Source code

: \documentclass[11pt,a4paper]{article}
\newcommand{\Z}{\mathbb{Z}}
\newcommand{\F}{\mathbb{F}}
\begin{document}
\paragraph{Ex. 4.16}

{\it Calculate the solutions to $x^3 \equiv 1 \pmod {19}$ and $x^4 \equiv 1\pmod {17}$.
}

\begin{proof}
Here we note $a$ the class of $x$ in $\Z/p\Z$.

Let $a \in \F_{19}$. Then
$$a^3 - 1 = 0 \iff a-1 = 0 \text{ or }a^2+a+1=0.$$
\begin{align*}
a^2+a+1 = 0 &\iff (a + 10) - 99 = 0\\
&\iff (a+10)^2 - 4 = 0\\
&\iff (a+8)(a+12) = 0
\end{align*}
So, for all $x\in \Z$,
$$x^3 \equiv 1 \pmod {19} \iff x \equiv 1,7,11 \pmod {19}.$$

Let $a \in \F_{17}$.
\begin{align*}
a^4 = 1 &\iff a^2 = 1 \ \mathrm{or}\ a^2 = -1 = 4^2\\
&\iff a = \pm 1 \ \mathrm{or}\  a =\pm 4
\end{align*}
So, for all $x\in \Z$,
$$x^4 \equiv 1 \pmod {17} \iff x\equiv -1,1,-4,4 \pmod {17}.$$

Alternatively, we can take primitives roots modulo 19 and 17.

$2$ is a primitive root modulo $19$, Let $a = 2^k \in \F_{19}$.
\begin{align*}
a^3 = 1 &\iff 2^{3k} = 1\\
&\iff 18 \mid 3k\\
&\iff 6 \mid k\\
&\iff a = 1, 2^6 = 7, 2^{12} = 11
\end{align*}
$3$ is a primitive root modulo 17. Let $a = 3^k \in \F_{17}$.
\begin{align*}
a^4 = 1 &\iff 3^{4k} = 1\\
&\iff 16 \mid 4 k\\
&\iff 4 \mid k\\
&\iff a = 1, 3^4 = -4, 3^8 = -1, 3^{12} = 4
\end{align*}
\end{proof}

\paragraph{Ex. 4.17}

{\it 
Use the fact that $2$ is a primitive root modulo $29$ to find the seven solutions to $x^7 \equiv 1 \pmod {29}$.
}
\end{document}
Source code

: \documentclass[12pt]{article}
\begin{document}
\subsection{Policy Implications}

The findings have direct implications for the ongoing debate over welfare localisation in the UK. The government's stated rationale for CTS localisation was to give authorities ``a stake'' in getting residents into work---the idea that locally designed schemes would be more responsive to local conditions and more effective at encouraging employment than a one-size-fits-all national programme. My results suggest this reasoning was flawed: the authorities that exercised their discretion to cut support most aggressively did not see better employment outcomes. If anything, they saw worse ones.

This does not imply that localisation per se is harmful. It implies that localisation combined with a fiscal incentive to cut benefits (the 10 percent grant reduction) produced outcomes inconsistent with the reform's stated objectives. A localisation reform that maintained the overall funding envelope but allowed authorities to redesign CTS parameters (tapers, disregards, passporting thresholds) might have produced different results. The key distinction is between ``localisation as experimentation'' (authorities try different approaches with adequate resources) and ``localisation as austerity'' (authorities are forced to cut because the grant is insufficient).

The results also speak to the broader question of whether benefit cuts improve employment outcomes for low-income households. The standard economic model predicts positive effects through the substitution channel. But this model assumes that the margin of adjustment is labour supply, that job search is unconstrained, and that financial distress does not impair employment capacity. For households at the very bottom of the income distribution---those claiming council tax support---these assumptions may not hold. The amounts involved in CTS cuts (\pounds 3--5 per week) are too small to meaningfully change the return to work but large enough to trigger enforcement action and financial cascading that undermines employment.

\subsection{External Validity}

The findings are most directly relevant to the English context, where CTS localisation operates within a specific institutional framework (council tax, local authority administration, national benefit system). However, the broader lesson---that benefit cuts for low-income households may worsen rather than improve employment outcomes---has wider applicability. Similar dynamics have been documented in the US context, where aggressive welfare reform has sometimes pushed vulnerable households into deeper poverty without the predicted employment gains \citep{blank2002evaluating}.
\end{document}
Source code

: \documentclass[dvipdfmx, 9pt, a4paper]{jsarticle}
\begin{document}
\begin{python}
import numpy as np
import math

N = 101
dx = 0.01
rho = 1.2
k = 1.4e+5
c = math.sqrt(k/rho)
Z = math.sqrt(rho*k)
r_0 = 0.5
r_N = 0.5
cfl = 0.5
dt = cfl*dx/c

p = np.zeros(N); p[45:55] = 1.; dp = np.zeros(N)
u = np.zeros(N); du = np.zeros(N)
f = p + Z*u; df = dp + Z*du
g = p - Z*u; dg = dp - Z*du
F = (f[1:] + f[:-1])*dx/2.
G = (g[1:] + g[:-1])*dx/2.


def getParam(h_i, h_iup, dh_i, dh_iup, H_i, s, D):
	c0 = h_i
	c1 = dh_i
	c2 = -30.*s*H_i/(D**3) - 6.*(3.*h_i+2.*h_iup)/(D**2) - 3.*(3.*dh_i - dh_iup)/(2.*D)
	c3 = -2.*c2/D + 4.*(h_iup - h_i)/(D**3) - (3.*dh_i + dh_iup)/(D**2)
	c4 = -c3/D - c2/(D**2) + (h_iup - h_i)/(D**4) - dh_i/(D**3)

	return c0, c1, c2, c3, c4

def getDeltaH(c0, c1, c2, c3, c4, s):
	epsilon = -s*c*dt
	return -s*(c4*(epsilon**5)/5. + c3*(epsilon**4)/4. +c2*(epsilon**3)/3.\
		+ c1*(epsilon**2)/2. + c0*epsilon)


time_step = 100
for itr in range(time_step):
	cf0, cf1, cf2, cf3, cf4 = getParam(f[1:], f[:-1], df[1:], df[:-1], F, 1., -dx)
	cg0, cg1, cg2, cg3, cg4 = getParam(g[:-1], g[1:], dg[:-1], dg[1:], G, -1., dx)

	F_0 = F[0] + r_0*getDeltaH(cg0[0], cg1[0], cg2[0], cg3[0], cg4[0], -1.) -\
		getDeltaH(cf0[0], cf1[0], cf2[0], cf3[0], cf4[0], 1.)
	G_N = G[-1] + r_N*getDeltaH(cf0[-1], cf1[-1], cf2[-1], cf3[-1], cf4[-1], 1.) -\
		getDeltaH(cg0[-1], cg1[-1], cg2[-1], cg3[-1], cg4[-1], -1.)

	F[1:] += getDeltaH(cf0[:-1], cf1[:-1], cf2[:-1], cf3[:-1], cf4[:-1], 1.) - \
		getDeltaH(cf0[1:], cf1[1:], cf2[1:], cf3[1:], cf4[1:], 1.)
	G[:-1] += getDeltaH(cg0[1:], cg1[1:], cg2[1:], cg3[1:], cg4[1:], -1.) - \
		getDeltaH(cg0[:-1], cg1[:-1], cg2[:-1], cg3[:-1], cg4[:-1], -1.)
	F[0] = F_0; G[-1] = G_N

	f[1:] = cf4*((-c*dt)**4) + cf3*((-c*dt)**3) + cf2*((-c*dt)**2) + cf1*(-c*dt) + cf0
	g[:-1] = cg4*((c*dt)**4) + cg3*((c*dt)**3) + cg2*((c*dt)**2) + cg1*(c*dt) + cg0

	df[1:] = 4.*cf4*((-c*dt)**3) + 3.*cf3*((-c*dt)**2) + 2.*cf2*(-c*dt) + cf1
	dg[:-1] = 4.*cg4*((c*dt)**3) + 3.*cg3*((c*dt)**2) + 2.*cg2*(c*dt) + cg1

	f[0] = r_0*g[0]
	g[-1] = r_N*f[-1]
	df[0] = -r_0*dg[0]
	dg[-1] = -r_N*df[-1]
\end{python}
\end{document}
====
* [Task brief]: The records must be given again in full, exactly as shown.

* [Exercise answer]:
Source code

: \documentclass[11pt,a4paper]{article}
\newcommand{\Z}{\mathbb{Z}}
\newcommand{\F}{\mathbb{F}}
\begin{document}
\paragraph{Ex. 4.16}

{\it Calculate the solutions to $x^3 \equiv 1 \pmod {19}$ and $x^4 \equiv 1\pmod {17}$.
}

\begin{proof}
Here we note $a$ the class of $x$ in $\Z/p\Z$.

Let $a \in \F_{19}$. Then
$$a^3 - 1 = 0 \iff a-1 = 0 \text{ or }a^2+a+1=0.$$
\begin{align*}
a^2+a+1 = 0 &\iff (a + 10) - 99 = 0\\
&\iff (a+10)^2 - 4 = 0\\
&\iff (a+8)(a+12) = 0
\end{align*}
So, for all $x\in \Z$,
$$x^3 \equiv 1 \pmod {19} \iff x \equiv 1,7,11 \pmod {19}.$$

Let $a \in \F_{17}$.
\begin{align*}
a^4 = 1 &\iff a^2 = 1 \ \mathrm{or}\ a^2 = -1 = 4^2\\
&\iff a = \pm 1 \ \mathrm{or}\  a =\pm 4
\end{align*}
So, for all $x\in \Z$,
$$x^4 \equiv 1 \pmod {17} \iff x\equiv -1,1,-4,4 \pmod {17}.$$

Alternatively, we can take primitives roots modulo 19 and 17.

$2$ is a primitive root modulo $19$, Let $a = 2^k \in \F_{19}$.
\begin{align*}
a^3 = 1 &\iff 2^{3k} = 1\\
&\iff 18 \mid 3k\\
&\iff 6 \mid k\\
&\iff a = 1, 2^6 = 7, 2^{12} = 11
\end{align*}
$3$ is a primitive root modulo 17. Let $a = 3^k \in \F_{17}$.
\begin{align*}
a^4 = 1 &\iff 3^{4k} = 1\\
&\iff 16 \mid 4 k\\
&\iff 4 \mid k\\
&\iff a = 1, 3^4 = -4, 3^8 = -1, 3^{12} = 4
\end{align*}
\end{proof}

\paragraph{Ex. 4.17}

{\it 
Use the fact that $2$ is a primitive root modulo $29$ to find the seven solutions to $x^7 \equiv 1 \pmod {29}$.
}
\end{document}
Source code

: \documentclass[12pt]{article}
\begin{document}
\subsection{Policy Implications}

The findings have direct implications for the ongoing debate over welfare localisation in the UK. The government's stated rationale for CTS localisation was to give authorities ``a stake'' in getting residents into work---the idea that locally designed schemes would be more responsive to local conditions and more effective at encouraging employment than a one-size-fits-all national programme. My results suggest this reasoning was flawed: the authorities that exercised their discretion to cut support most aggressively did not see better employment outcomes. If anything, they saw worse ones.

This does not imply that localisation per se is harmful. It implies that localisation combined with a fiscal incentive to cut benefits (the 10 percent grant reduction) produced outcomes inconsistent with the reform's stated objectives. A localisation reform that maintained the overall funding envelope but allowed authorities to redesign CTS parameters (tapers, disregards, passporting thresholds) might have produced different results. The key distinction is between ``localisation as experimentation'' (authorities try different approaches with adequate resources) and ``localisation as austerity'' (authorities are forced to cut because the grant is insufficient).

The results also speak to the broader question of whether benefit cuts improve employment outcomes for low-income households. The standard economic model predicts positive effects through the substitution channel. But this model assumes that the margin of adjustment is labour supply, that job search is unconstrained, and that financial distress does not impair employment capacity. For households at the very bottom of the income distribution---those claiming council tax support---these assumptions may not hold. The amounts involved in CTS cuts (\pounds 3--5 per week) are too small to meaningfully change the return to work but large enough to trigger enforcement action and financial cascading that undermines employment.

\subsection{External Validity}

The findings are most directly relevant to the English context, where CTS localisation operates within a specific institutional framework (council tax, local authority administration, national benefit system). However, the broader lesson---that benefit cuts for low-income households may worsen rather than improve employment outcomes---has wider applicability. Similar dynamics have been documented in the US context, where aggressive welfare reform has sometimes pushed vulnerable households into deeper poverty without the predicted employment gains \citep{blank2002evaluating}.
\end{document}
Source code

: \documentclass[dvipdfmx, 9pt, a4paper]{jsarticle}
\begin{document}
\begin{python}
import numpy as np
import math

N = 101
dx = 0.01
rho = 1.2
k = 1.4e+5
c = math.sqrt(k/rho)
Z = math.sqrt(rho*k)
r_0 = 0.5
r_N = 0.5
cfl = 0.5
dt = cfl*dx/c

p = np.zeros(N); p[45:55] = 1.; dp = np.zeros(N)
u = np.zeros(N); du = np.zeros(N)
f = p + Z*u; df = dp + Z*du
g = p - Z*u; dg = dp - Z*du
F = (f[1:] + f[:-1])*dx/2.
G = (g[1:] + g[:-1])*dx/2.


def getParam(h_i, h_iup, dh_i, dh_iup, H_i, s, D):
	c0 = h_i
	c1 = dh_i
	c2 = -30.*s*H_i/(D**3) - 6.*(3.*h_i+2.*h_iup)/(D**2) - 3.*(3.*dh_i - dh_iup)/(2.*D)
	c3 = -2.*c2/D + 4.*(h_iup - h_i)/(D**3) - (3.*dh_i + dh_iup)/(D**2)
	c4 = -c3/D - c2/(D**2) + (h_iup - h_i)/(D**4) - dh_i/(D**3)

	return c0, c1, c2, c3, c4

def getDeltaH(c0, c1, c2, c3, c4, s):
	epsilon = -s*c*dt
	return -s*(c4*(epsilon**5)/5. + c3*(epsilon**4)/4. +c2*(epsilon**3)/3.\
		+ c1*(epsilon**2)/2. + c0*epsilon)


time_step = 100
for itr in range(time_step):
	cf0, cf1, cf2, cf3, cf4 = getParam(f[1:], f[:-1], df[1:], df[:-1], F, 1., -dx)
	cg0, cg1, cg2, cg3, cg4 = getParam(g[:-1], g[1:], dg[:-1], dg[1:], G, -1., dx)

	F_0 = F[0] + r_0*getDeltaH(cg0[0], cg1[0], cg2[0], cg3[0], cg4[0], -1.) -\
		getDeltaH(cf0[0], cf1[0], cf2[0], cf3[0], cf4[0], 1.)
	G_N = G[-1] + r_N*getDeltaH(cf0[-1], cf1[-1], cf2[-1], cf3[-1], cf4[-1], 1.) -\
		getDeltaH(cg0[-1], cg1[-1], cg2[-1], cg3[-1], cg4[-1], -1.)

	F[1:] += getDeltaH(cf0[:-1], cf1[:-1], cf2[:-1], cf3[:-1], cf4[:-1], 1.) - \
		getDeltaH(cf0[1:], cf1[1:], cf2[1:], cf3[1:], cf4[1:], 1.)
	G[:-1] += getDeltaH(cg0[1:], cg1[1:], cg2[1:], cg3[1:], cg4[1:], -1.) - \
		getDeltaH(cg0[:-1], cg1[:-1], cg2[:-1], cg3[:-1], cg4[:-1], -1.)
	F[0] = F_0; G[-1] = G_N

	f[1:] = cf4*((-c*dt)**4) + cf3*((-c*dt)**3) + cf2*((-c*dt)**2) + cf1*(-c*dt) + cf0
	g[:-1] = cg4*((c*dt)**4) + cg3*((c*dt)**3) + cg2*((c*dt)**2) + cg1*(c*dt) + cg0

	df[1:] = 4.*cf4*((-c*dt)**3) + 3.*cf3*((-c*dt)**2) + 2.*cf2*(-c*dt) + cf1
	dg[:-1] = 4.*cg4*((c*dt)**3) + 3.*cg3*((c*dt)**2) + 2.*cg2*(c*dt) + cg1

	f[0] = r_0*g[0]
	g[-1] = r_N*f[-1]
	df[0] = -r_0*dg[0]
	dg[-1] = -r_N*df[-1]
\end{python}
\end{document}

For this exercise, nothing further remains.